Task directions: Show each line of the data below in which "growth" occurs.

Input material:
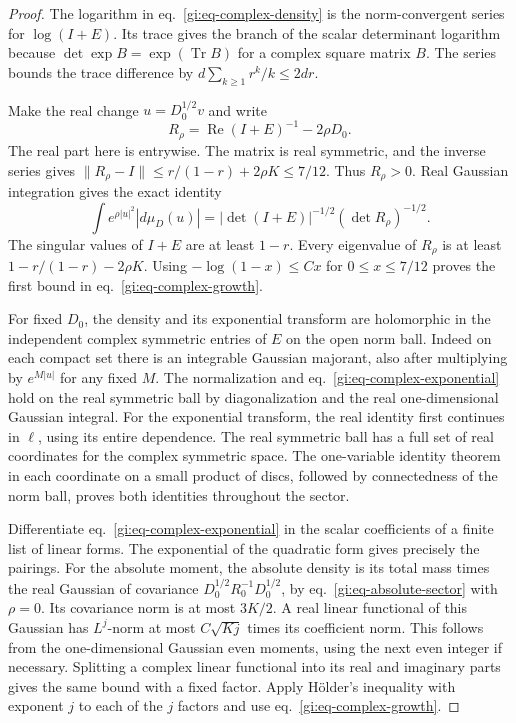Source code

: \documentclass[11pt,letterpaper,reqno]{amsart}
\numberwithin{equation}{section}
\renewcommand{\eqref}[1]{\textup{eq.~\ref{#1}}}
\theoremstyle{definition}
\theoremstyle{remark}
\begin{document}
\begin{proof}
The logarithm in \eqref{gi:eq-complex-density} is the norm-convergent
series for \(\log(I+E)\). Its trace gives the branch of the scalar
determinant logarithm because \(\det\exp B=\exp(\operatorname{Tr}B)\)
for a complex square matrix \(B\). The series bounds the trace
difference by \(d\sum_{k\ge1}r^k/k\le2dr\).

Make the real change \(u=D_0^{1/2}v\) and write
\[
 R_\rho=\operatorname{Re}(I+E)^{-1}-2\rho D_0.
\]
The real part here is entrywise. The matrix is real symmetric, and the
inverse series gives
\(\|R_\rho-I\|\le r/(1-r)+2\rho K\le 7/12\).
Thus \(R_\rho>0\). Real Gaussian integration gives the exact identity
\begin{equation}\label{gi:eq-absolute-sector}
 \int e^{\rho |u|^2}|d\mu_D(u)|
           =|\det(I+E)|^{-1/2}(\det R_\rho)^{-1/2}.
\end{equation}
The singular values of \(I+E\) are at least \(1-r\).
Every eigenvalue of \(R_\rho\) is at least \(1-r/(1-r)-2\rho K\).
Using \(-\log(1-x)\le Cx\) for \(0\le x\le 7/12\) proves the first
bound in \eqref{gi:eq-complex-growth}.

For fixed \(D_0\), the density and its exponential transform are
holomorphic in the independent complex symmetric entries of \(E\)
on the open norm ball. Indeed on each compact set there is an
integrable Gaussian majorant, also after multiplying by
\(e^{M|u|}\) for any fixed \(M\). The normalization and
\eqref{gi:eq-complex-exponential} hold on the real symmetric ball by
diagonalization and the real one-dimensional Gaussian integral.
For the exponential transform, the real identity first continues
in \(\ell\), using its entire dependence. The real symmetric ball
has a full set of real coordinates for the complex symmetric
space. The one-variable identity theorem in each coordinate on
a small product of discs, followed by connectedness of the norm
ball, proves both identities throughout the sector.

Differentiate \eqref{gi:eq-complex-exponential} in the scalar
coefficients of a finite list of linear forms. The exponential of
the quadratic form gives precisely the pairings. For the absolute
moment, the absolute density is its total mass times the real
Gaussian of covariance \(D_0^{1/2}R_0^{-1}D_0^{1/2}\), by
\eqref{gi:eq-absolute-sector} with \(\rho=0\). Its covariance norm
is at most \(3K/2\). A real linear functional of this Gaussian has
\(L^j\)-norm at most \(C\sqrt{Kj}\) times its coefficient norm.
This follows from the one-dimensional Gaussian even moments,
using the next even integer if necessary. Splitting a complex
linear functional into its real and imaginary parts gives the
same bound with a fixed factor. Apply H\"older's inequality with
exponent \(j\) to each of the \(j\) factors and use
\eqref{gi:eq-complex-growth}.
\end{proof}
\end{document}
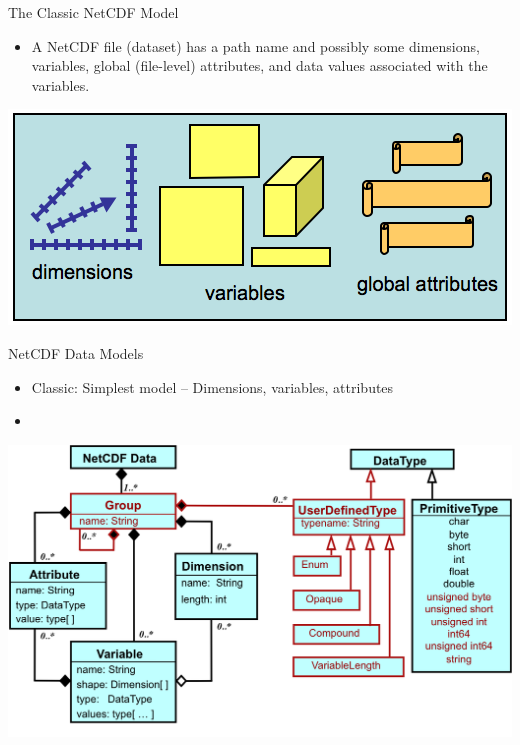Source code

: \documentclass[compress,11pt,xcolor=svgnames,aspectratio=169]{beamer}
\begin{document}
\begin{frame}[fragile]{The Classic NetCDF Model}

\begin{itemize}

\item A NetCDF file (dataset) has a path name and possibly some dimensions, variables, global (file-level) attributes, and data values associated with the variables.

\end{itemize}

\begin{center}
\includegraphics[scale=0.6]{fig/netcdf-classic}
\end{center}

\nocite{netcdf}

\end{frame}

\begin{frame}[fragile]{NetCDF Data Models}

    \begin{itemize}

        \item Classic: Simplest model -- Dimensions, variables, attributes

        \item {\color{red}{Enhanced: More powerful model -- Adds groups, types, nesting}}

    \end{itemize}

    \begin{center}
    \includegraphics[scale=0.45]{fig/nc4-uml}
    \end{center}

\nocite{netcdf}

\end{frame}
\end{document}
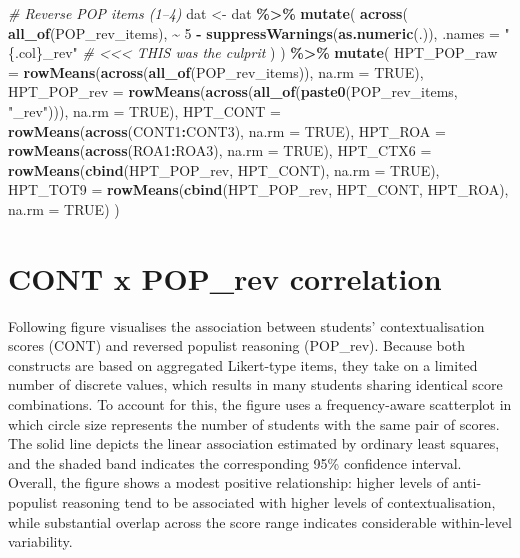 \documentclass[
  10pt,
]{article}
\newenvironment{Shaded}{\begin{snugshade}}{\end{snugshade}}
\newcommand{\AttributeTok}[1]{\textcolor[rgb]{0.13,0.29,0.53}{#1}}
\newcommand{\CommentTok}[1]{\textcolor[rgb]{0.56,0.35,0.01}{\textit{#1}}}
\newcommand{\ConstantTok}[1]{\textcolor[rgb]{0.56,0.35,0.01}{#1}}
\newcommand{\DecValTok}[1]{\textcolor[rgb]{0.00,0.00,0.81}{#1}}
\newcommand{\FunctionTok}[1]{\textcolor[rgb]{0.13,0.29,0.53}{\textbf{#1}}}
\newcommand{\NormalTok}[1]{#1}
\newcommand{\OtherTok}[1]{\textcolor[rgb]{0.56,0.35,0.01}{#1}}
\newcommand{\SpecialCharTok}[1]{\textcolor[rgb]{0.81,0.36,0.00}{\textbf{#1}}}
\newcommand{\StringTok}[1]{\textcolor[rgb]{0.31,0.60,0.02}{#1}}
\begin{document}
\begin{Shaded}
\begin{Highlighting}[]
\CommentTok{\# Reverse POP items (1–4)}
\NormalTok{dat }\OtherTok{\textless{}{-}}\NormalTok{ dat }\SpecialCharTok{\%\textgreater{}\%}
  \FunctionTok{mutate}\NormalTok{(}
    \FunctionTok{across}\NormalTok{(}
      \FunctionTok{all\_of}\NormalTok{(POP\_rev\_items),}
      \SpecialCharTok{\textasciitilde{}} \DecValTok{5} \SpecialCharTok{{-}} \FunctionTok{suppressWarnings}\NormalTok{(}\FunctionTok{as.numeric}\NormalTok{(.)),}
      \AttributeTok{.names =} \StringTok{"\{.col\}\_rev"}     \CommentTok{\# \textless{}\textless{}\textless{} THIS was the culprit}
\NormalTok{    )}
\NormalTok{  ) }\SpecialCharTok{\%\textgreater{}\%}
  \FunctionTok{mutate}\NormalTok{(}
    \AttributeTok{HPT\_POP\_raw =} \FunctionTok{rowMeans}\NormalTok{(}\FunctionTok{across}\NormalTok{(}\FunctionTok{all\_of}\NormalTok{(POP\_rev\_items)), }\AttributeTok{na.rm =} \ConstantTok{TRUE}\NormalTok{),}
    \AttributeTok{HPT\_POP\_rev =} \FunctionTok{rowMeans}\NormalTok{(}\FunctionTok{across}\NormalTok{(}\FunctionTok{all\_of}\NormalTok{(}\FunctionTok{paste0}\NormalTok{(POP\_rev\_items, }\StringTok{"\_rev"}\NormalTok{))), }\AttributeTok{na.rm =} \ConstantTok{TRUE}\NormalTok{),}
    \AttributeTok{HPT\_CONT    =} \FunctionTok{rowMeans}\NormalTok{(}\FunctionTok{across}\NormalTok{(CONT1}\SpecialCharTok{:}\NormalTok{CONT3), }\AttributeTok{na.rm =} \ConstantTok{TRUE}\NormalTok{),}
    \AttributeTok{HPT\_ROA     =} \FunctionTok{rowMeans}\NormalTok{(}\FunctionTok{across}\NormalTok{(ROA1}\SpecialCharTok{:}\NormalTok{ROA3),   }\AttributeTok{na.rm =} \ConstantTok{TRUE}\NormalTok{),}
    \AttributeTok{HPT\_CTX6    =} \FunctionTok{rowMeans}\NormalTok{(}\FunctionTok{cbind}\NormalTok{(HPT\_POP\_rev, HPT\_CONT), }\AttributeTok{na.rm =} \ConstantTok{TRUE}\NormalTok{),}
    \AttributeTok{HPT\_TOT9    =} \FunctionTok{rowMeans}\NormalTok{(}\FunctionTok{cbind}\NormalTok{(HPT\_POP\_rev, HPT\_CONT, HPT\_ROA), }\AttributeTok{na.rm =} \ConstantTok{TRUE}\NormalTok{)}
\NormalTok{  )}
\end{Highlighting}
\end{Shaded}

\hypertarget{cont-x-pop_rev-correlation}{%
\section{CONT x POP\_rev correlation}\label{cont-x-pop_rev-correlation}}

Following figure visualises the association between students'
contextualisation scores (CONT) and reversed populist reasoning
(POP\_rev). Because both constructs are based on aggregated Likert-type
items, they take on a limited number of discrete values, which results
in many students sharing identical score combinations. To account for
this, the figure uses a frequency-aware scatterplot in which circle size
represents the number of students with the same pair of scores. The
solid line depicts the linear association estimated by ordinary least
squares, and the shaded band indicates the corresponding 95\% confidence
interval. Overall, the figure shows a modest positive relationship:
higher levels of anti-populist reasoning tend to be associated with
higher levels of contextualisation, while substantial overlap across the
score range indicates considerable within-level variability.
\end{document}
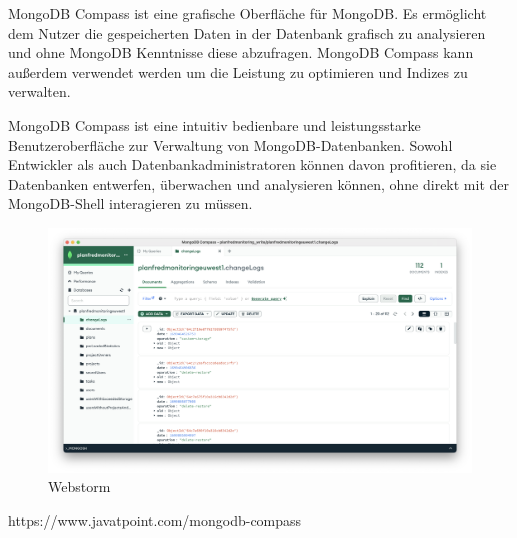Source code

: MongoDB Compass ist eine grafische Oberfläche für MongoDB. Es ermöglicht dem Nutzer die gespeicherten Daten in der Datenbank grafisch zu analysieren und ohne MongoDB Kenntnisse diese abzufragen. MongoDB Compass kann außerdem verwendet werden um die Leistung zu optimieren und Indizes zu verwalten.\newline

MongoDB Compass ist eine intuitiv bedienbare und leistungsstarke Benutzeroberfläche zur Verwaltung von MongoDB-Datenbanken. Sowohl Entwickler als auch Datenbankadministratoren können davon profitieren, da sie Datenbanken entwerfen, überwachen und analysieren können, ohne direkt mit der MongoDB-Shell interagieren zu müssen.

\begin{figure}[h!]
    \centering
    \includegraphics[width=1\linewidth]{pics/mongodb-compass.png}
    \caption{Webstorm}
    \label{fig:enter-label}
\end{figure}



https://www.javatpoint.com/mongodb-compass

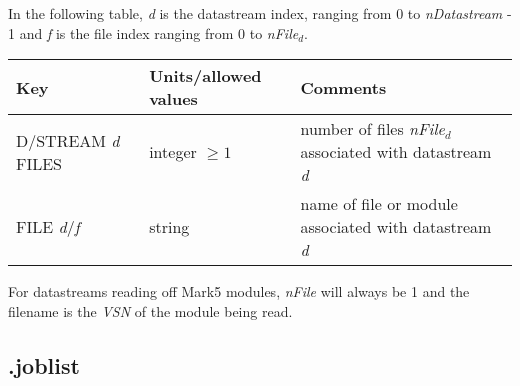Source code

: In the following table, {\em d} is the datastream index, ranging from 0 to {\em nDatastream} - 1 and {\em f} is the file index ranging from 0 to {\em nFile$_\mathit{d}$}.

\begin{center}
\begin{tabular}{l l l}
\hline
Key & Units/allowed values & Comments \\
\hline
D/STREAM {\em d} FILES & integer $\ge 1$ & number of files {\em nFile$_\mathit{d}$} associated with datastream {\em d} \\
FILE {\em d}/{\em f} & string & name of file or module associated with datastream {\em d} \\
\hline
\end{tabular}
\end{center}

For datastreams reading off Mark5 modules, {\em nFile} will always be 1 and the filename is the {\em VSN} of the module being read.








\subsection{.joblist} \label{sec:joblistfile}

Response box:
bound in \eqref{gi:eq-complex-growth}.
\eqref{gi:eq-complex-growth}.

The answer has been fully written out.